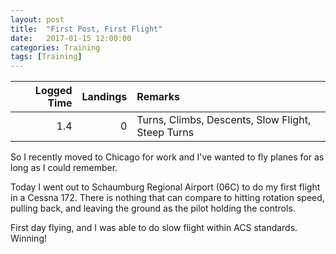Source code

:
 ```yaml
---
layout: post
title:  "First Post, First Flight"
date:   2017-01-15 12:00:00
categories: Training
tags: [Training]
---
```


| Logged Time | Landings | Remarks |
|---:|---:|:---|
| 1.4 | 0 | Turns, Climbs, Descents, Slow Flight, Steep Turns|


So I recently moved to Chicago for work and I've wanted to fly planes for as long as I could remember.

Today I went out to Schaumburg Regional Airport (06C) to do my first flight in a Cessna 172. There is nothing that can compare to hitting rotation speed, pulling back, and leaving the ground as the pilot holding the controls.

First day flying, and I was able to do slow flight within ACS standards. Winning!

........

→ EXERCISE PROMPT
Give back the whole listing exactly as it stands. No pictures belong in the copy.

→ FINAL ANSWER
Source code

:
 ```yaml
---
layout: post
title:  "First Post, First Flight"
date:   2017-01-15 12:00:00
categories: Training
tags: [Training]
---
```


| Logged Time | Landings | Remarks |
|---:|---:|:---|
| 1.4 | 0 | Turns, Climbs, Descents, Slow Flight, Steep Turns|


So I recently moved to Chicago for work and I've wanted to fly planes for as long as I could remember.

Today I went out to Schaumburg Regional Airport (06C) to do my first flight in a Cessna 172. There is nothing that can compare to hitting rotation speed, pulling back, and leaving the ground as the pilot holding the controls.

First day flying, and I was able to do slow flight within ACS standards. Winning!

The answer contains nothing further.